Singer Spencer Day tells Greg In Hollywood why he’s publicly out: “I want to be part of building a bridge”
It’s wonderful when a successful singer like Adam Lambert, Clay Aiken or Lance Bass decides to come out publicly.
What they do after the initial reveal is also important. You can say, “I’m gay,” do an interview, then seem to never want to talk about it again publicly. Or you can integrate it into your public life and career and have something meaningful to say about being an openly gay artist at this time in history with LGBT equality so much on the front-burner.
Spencer Day, whose latest album Vagabond has just been released on the Concord Jazz label, is a young singer who I really admire because he is not only very talented, but is also able to articulate why he’s out and proud.

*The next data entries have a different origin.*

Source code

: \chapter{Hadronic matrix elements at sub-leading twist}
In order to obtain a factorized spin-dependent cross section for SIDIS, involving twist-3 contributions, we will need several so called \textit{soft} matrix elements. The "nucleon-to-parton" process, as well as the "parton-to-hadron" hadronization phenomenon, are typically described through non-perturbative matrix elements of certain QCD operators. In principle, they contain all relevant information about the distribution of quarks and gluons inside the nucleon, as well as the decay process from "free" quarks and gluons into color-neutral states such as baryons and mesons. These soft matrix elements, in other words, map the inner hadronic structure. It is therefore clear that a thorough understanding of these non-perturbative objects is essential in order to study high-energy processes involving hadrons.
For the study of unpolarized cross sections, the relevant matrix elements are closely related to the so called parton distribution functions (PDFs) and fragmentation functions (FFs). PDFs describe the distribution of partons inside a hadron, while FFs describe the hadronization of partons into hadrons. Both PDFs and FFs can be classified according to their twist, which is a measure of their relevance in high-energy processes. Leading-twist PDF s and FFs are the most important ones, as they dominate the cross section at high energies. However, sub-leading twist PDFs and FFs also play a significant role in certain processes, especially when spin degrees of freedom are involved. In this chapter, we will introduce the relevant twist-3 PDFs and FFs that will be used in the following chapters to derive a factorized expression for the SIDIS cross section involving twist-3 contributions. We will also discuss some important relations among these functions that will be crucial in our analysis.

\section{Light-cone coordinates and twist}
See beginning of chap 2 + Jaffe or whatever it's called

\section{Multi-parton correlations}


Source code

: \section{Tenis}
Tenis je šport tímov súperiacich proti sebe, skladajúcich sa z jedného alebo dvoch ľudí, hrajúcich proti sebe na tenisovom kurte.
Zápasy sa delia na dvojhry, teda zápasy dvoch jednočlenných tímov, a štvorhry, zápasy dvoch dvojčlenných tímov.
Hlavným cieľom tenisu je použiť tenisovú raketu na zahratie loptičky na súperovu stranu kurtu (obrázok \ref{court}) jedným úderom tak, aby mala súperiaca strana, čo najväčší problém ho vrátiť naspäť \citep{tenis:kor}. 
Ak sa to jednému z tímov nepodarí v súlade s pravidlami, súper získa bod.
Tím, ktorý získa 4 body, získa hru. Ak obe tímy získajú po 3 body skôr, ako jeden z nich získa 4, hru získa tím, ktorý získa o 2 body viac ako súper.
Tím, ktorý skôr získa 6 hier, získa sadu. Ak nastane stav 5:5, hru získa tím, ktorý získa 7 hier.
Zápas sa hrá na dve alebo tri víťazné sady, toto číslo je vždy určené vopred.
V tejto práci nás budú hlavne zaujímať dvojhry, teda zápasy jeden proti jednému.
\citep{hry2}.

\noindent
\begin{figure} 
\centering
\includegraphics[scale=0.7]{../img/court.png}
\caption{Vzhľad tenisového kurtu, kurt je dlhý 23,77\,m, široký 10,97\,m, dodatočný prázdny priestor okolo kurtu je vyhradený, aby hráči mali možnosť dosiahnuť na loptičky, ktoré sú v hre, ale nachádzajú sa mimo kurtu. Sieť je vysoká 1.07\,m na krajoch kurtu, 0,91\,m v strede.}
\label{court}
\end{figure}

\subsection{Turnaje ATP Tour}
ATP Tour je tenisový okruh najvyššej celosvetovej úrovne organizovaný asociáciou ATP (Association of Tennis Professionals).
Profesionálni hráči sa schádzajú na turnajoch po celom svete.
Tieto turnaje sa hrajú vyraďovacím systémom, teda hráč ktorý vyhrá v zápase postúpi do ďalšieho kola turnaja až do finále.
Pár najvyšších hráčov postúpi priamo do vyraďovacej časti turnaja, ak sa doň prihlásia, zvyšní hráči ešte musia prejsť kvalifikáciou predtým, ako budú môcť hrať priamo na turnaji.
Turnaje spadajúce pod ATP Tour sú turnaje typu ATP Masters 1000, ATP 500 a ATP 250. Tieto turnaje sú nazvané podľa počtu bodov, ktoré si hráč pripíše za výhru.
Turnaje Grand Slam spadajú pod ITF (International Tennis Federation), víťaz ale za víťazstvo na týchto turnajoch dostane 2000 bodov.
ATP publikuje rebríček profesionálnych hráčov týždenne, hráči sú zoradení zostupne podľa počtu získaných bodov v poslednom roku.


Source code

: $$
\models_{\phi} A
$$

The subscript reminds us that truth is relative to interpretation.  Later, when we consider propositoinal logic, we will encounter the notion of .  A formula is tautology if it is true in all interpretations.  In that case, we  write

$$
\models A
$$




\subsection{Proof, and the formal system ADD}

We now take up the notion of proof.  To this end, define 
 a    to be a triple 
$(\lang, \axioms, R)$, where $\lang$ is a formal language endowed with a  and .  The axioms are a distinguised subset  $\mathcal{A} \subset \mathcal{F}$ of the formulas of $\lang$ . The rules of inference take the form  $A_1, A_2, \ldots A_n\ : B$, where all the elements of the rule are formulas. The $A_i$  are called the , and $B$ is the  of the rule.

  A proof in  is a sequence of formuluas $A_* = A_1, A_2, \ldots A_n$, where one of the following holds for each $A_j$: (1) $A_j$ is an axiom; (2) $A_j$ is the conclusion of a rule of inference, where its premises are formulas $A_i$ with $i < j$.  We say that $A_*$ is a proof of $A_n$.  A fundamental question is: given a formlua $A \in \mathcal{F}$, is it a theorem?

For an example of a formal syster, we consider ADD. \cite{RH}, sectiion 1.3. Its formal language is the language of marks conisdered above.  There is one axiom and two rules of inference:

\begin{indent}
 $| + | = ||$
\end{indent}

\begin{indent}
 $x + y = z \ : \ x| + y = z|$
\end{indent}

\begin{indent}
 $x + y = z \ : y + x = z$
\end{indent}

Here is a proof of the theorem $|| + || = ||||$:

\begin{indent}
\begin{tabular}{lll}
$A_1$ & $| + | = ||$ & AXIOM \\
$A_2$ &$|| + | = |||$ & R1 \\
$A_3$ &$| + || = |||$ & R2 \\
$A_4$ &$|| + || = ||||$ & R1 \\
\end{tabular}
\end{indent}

“I wanted to stand and be counted,” Spencer told me in a recent interview. “I felt like in the music industry, despite what everyone says, I still feel like you’re strongly encouraged to kind of stick to the plan that they’ve been doing for as long as the music industry’s been around. Especially because of the Prop. 8 stuff, I really wanted to show my support for marriage equality. I was born in Utah and I grew up Mormon and I want to be part of building a bridge between the LGBT community and the Mormon community.”
I asked Spencer if he wrestled with coming out professionally versus staying private and doing whatever he had to do to enhance his chances of success.

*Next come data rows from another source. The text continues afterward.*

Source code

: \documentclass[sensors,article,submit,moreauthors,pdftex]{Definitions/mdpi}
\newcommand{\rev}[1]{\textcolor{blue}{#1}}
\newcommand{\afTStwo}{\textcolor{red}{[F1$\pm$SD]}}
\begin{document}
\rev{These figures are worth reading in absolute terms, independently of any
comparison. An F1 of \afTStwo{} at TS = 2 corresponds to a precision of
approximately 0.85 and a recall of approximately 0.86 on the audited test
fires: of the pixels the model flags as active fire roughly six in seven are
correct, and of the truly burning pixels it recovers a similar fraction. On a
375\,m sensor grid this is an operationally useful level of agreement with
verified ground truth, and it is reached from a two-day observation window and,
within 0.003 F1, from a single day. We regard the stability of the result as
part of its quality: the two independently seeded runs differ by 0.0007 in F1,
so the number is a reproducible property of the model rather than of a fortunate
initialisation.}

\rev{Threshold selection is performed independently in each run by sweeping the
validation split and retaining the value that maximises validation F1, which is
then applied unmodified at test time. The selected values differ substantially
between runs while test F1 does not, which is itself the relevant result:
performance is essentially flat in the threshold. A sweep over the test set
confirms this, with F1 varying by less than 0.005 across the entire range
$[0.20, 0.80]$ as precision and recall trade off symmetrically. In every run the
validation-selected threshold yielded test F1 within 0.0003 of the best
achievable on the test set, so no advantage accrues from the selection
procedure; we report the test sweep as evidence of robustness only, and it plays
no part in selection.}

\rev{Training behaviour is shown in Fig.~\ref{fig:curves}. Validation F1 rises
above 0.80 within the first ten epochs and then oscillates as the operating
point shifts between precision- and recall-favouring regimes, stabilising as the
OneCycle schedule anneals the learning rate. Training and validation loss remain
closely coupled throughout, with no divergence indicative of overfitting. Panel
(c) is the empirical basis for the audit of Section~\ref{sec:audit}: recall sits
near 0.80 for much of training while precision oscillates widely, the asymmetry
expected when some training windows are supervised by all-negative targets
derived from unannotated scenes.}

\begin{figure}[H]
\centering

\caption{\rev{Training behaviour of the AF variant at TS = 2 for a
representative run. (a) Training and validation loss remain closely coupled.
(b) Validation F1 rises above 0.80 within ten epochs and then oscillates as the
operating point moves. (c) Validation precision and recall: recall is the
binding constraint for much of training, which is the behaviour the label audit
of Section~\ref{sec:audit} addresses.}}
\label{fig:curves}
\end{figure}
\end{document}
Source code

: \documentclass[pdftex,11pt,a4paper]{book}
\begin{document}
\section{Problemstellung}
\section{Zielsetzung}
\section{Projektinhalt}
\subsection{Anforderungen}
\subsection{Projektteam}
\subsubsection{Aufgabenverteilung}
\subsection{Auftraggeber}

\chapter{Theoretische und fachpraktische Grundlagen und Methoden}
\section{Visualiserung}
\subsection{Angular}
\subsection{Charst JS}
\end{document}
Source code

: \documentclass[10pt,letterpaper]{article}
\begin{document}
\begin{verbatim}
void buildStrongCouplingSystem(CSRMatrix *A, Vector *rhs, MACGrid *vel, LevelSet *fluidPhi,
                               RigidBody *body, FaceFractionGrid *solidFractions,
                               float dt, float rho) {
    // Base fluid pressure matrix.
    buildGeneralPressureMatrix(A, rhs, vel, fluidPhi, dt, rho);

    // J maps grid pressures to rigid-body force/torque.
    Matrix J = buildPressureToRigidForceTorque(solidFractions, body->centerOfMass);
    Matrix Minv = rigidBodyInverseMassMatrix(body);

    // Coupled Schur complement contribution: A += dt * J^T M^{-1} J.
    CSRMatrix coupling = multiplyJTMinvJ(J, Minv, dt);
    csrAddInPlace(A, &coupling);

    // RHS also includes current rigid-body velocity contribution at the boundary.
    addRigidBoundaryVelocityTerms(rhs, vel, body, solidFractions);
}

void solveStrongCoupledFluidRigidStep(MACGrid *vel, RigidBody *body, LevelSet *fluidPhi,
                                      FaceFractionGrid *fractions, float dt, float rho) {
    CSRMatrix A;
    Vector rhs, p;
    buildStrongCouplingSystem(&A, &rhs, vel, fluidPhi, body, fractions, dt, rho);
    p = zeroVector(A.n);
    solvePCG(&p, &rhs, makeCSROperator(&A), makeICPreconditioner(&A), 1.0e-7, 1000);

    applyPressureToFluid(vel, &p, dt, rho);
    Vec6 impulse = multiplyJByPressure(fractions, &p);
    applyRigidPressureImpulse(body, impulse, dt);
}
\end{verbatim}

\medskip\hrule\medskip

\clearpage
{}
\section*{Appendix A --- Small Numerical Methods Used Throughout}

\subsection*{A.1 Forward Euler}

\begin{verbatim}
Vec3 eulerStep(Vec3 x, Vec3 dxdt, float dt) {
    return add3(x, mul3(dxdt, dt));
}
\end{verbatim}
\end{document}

“I think it’s a really fine line and everyone’s got to find a balance that works for them and that they are comfortable with,” he said. “I think at this point for me, my art is better the more I’m emotionally honest. I also wanted to get it out of the way and make it a non-issue because my hope is to be part of a younger generation that is really making it a non-issue. It’s really like mentioning my eyes are brown. It’s me but it doesn’t define me. It’s really more about the causes I’m behind and the things I want to support. That’s what I want to be remembered for.”